Dataset entries

- - - - -

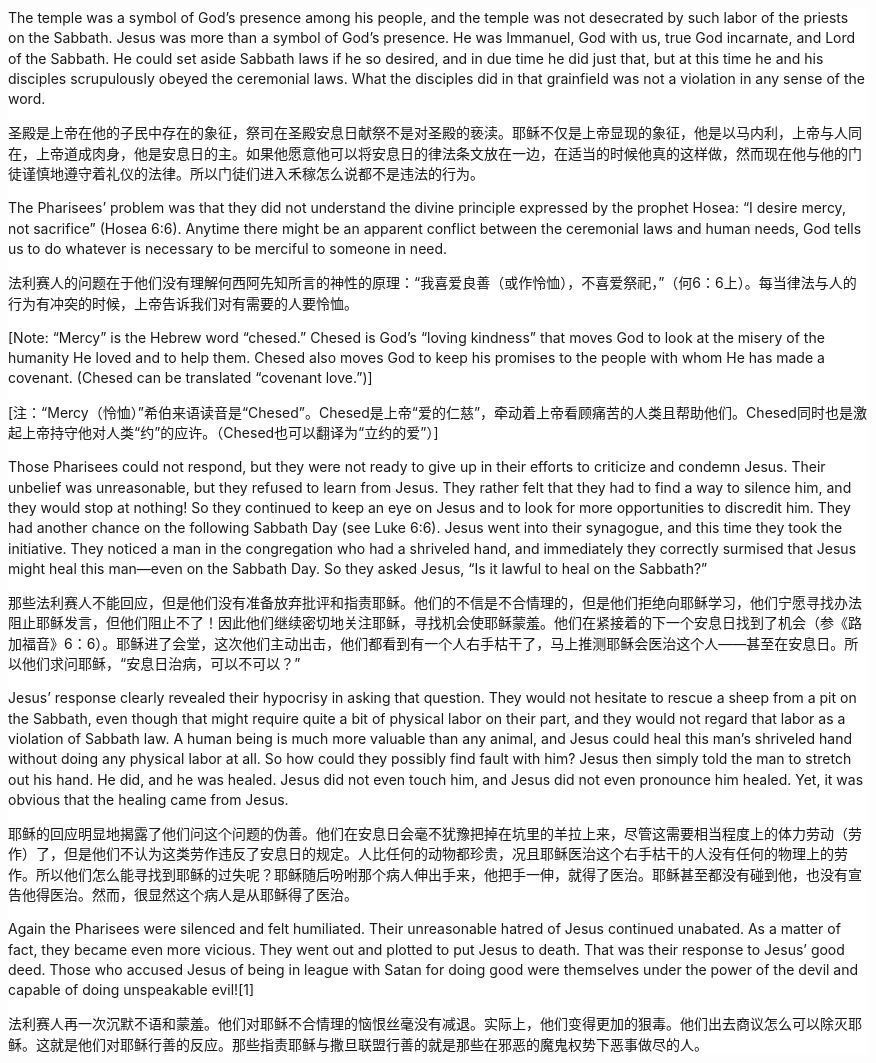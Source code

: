 The temple was a symbol of God’s presence among his people, and the temple was not desecrated by such labor of the priests on the Sabbath. Jesus was more than a symbol of God’s presence. He was Immanuel, God with us, true God incarnate, and Lord of the Sabbath. He could set aside Sabbath laws if he so desired, and in due time he did just that, but at this time he and his disciples scrupulously obeyed the ceremonial laws. What the disciples did in that grainfield was not a violation in any sense of the word.

圣殿是上帝在他的子民中存在的象征，祭司在圣殿安息日献祭不是对圣殿的亵渎。耶稣不仅是上帝显现的象征，他是以马内利，上帝与人同在，上帝道成肉身，他是安息日的主。如果他愿意他可以将安息日的律法条文放在一边，在适当的时候他真的这样做，然而现在他与他的门徒谨慎地遵守着礼仪的法律。所以门徒们进入禾稼怎么说都不是违法的行为。

The Pharisees’ problem was that they did not understand the divine principle expressed by the prophet Hosea: “I desire mercy, not sacrifice” (Hosea 6:6). Anytime there might be an apparent conflict between the ceremonial laws and human needs, God tells us to do whatever is necessary to be merciful to someone in need.

法利赛人的问题在于他们没有理解何西阿先知所言的神性的原理：“我喜爱良善（或作怜恤），不喜爱祭祀，”（何6：6上）。每当律法与人的行为有冲突的时候，上帝告诉我们对有需要的人要怜恤。

[Note: “Mercy” is the Hebrew word “chesed.” Chesed  is God’s “loving kindness” that moves God to look at the misery of the humanity He loved and to help them. Chesed also moves God to keep his promises to the people with whom He has made a covenant. (Chesed can be translated “covenant love.”)]

[注：“Mercy（怜恤）”希伯来语读音是“Chesed”。Chesed是上帝“爱的仁慈”，牵动着上帝看顾痛苦的人类且帮助他们。Chesed同时也是激起上帝持守他对人类“约”的应许。（Chesed也可以翻译为“立约的爱”）]

Those Pharisees could not respond, but they were not ready to give up in their efforts to criticize and condemn Jesus. Their unbelief was unreasonable, but they refused to learn from Jesus. They rather felt that they had to find a way to silence him, and they would stop at nothing! So they continued to keep an eye on Jesus and to look for more opportunities to discredit him. They had another chance on the following Sabbath Day (see Luke 6:6). Jesus went into their synagogue, and this time they took the initiative. They noticed a man in the congregation who had a shriveled hand, and immediately they correctly surmised that Jesus might heal this man—even on the Sabbath Day. So they asked Jesus, “Is it lawful to heal on the Sabbath?”

那些法利赛人不能回应，但是他们没有准备放弃批评和指责耶稣。他们的不信是不合情理的，但是他们拒绝向耶稣学习，他们宁愿寻找办法阻止耶稣发言，但他们阻止不了！因此他们继续密切地关注耶稣，寻找机会使耶稣蒙羞。他们在紧接着的下一个安息日找到了机会（参《路加福音》6：6）。耶稣进了会堂，这次他们主动出击，他们都看到有一个人右手枯干了，马上推测耶稣会医治这个人——甚至在安息日。所以他们求问耶稣，“安息日治病，可以不可以？”

Jesus’ response clearly revealed their hypocrisy in asking that question. They would not hesitate to rescue a sheep from a pit on the Sabbath, even though that might require quite a bit of physical labor on their part, and they would not regard that labor as a violation of Sabbath law. A human being is much more valuable than any animal, and Jesus could heal this man’s shriveled hand without doing any physical labor at all. So how could they possibly find fault with him? Jesus then simply told the man to stretch out his hand. He did, and he was healed. Jesus did not even touch him, and Jesus did not even pronounce him healed. Yet, it was obvious that the healing came from Jesus.

耶稣的回应明显地揭露了他们问这个问题的伪善。他们在安息日会毫不犹豫把掉在坑里的羊拉上来，尽管这需要相当程度上的体力劳动（劳作）了，但是他们不认为这类劳作违反了安息日的规定。人比任何的动物都珍贵，况且耶稣医治这个右手枯干的人没有任何的物理上的劳作。所以他们怎么能寻找到耶稣的过失呢？耶稣随后吩咐那个病人伸出手来，他把手一伸，就得了医治。耶稣甚至都没有碰到他，也没有宣告他得医治。然而，很显然这个病人是从耶稣得了医治。

Again the Pharisees were silenced and felt humiliated. Their unreasonable hatred of Jesus continued unabated. As a matter of fact, they became even more vicious. They went out and plotted to put Jesus to death. That was their response to Jesus’ good deed. Those who accused Jesus of being in league with Satan for doing good were themselves under the power of the devil and capable of doing unspeakable evil![1]

法利赛人再一次沉默不语和蒙羞。他们对耶稣不合情理的恼恨丝毫没有减退。实际上，他们变得更加的狠毒。他们出去商议怎么可以除灭耶稣。这就是他们对耶稣行善的反应。那些指责耶稣与撒旦联盟行善的就是那些在邪恶的魔鬼权势下恶事做尽的人。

- - - - -

Copy out every line of the entries where the string "Chesed" shows up.

Written response ::
[Note: “Mercy” is the Hebrew word “chesed.” Chesed  is God’s “loving kindness” that moves God to look at the misery of the humanity He loved and to help them. Chesed also moves God to keep his promises to the people with whom He has made a covenant. (Chesed can be translated “covenant love.”)]
[注：“Mercy（怜恤）”希伯来语读音是“Chesed”。Chesed是上帝“爱的仁慈”，牵动着上帝看顾痛苦的人类且帮助他们。Chesed同时也是激起上帝持守他对人类“约”的应许。（Chesed也可以翻译为“立约的爱”）]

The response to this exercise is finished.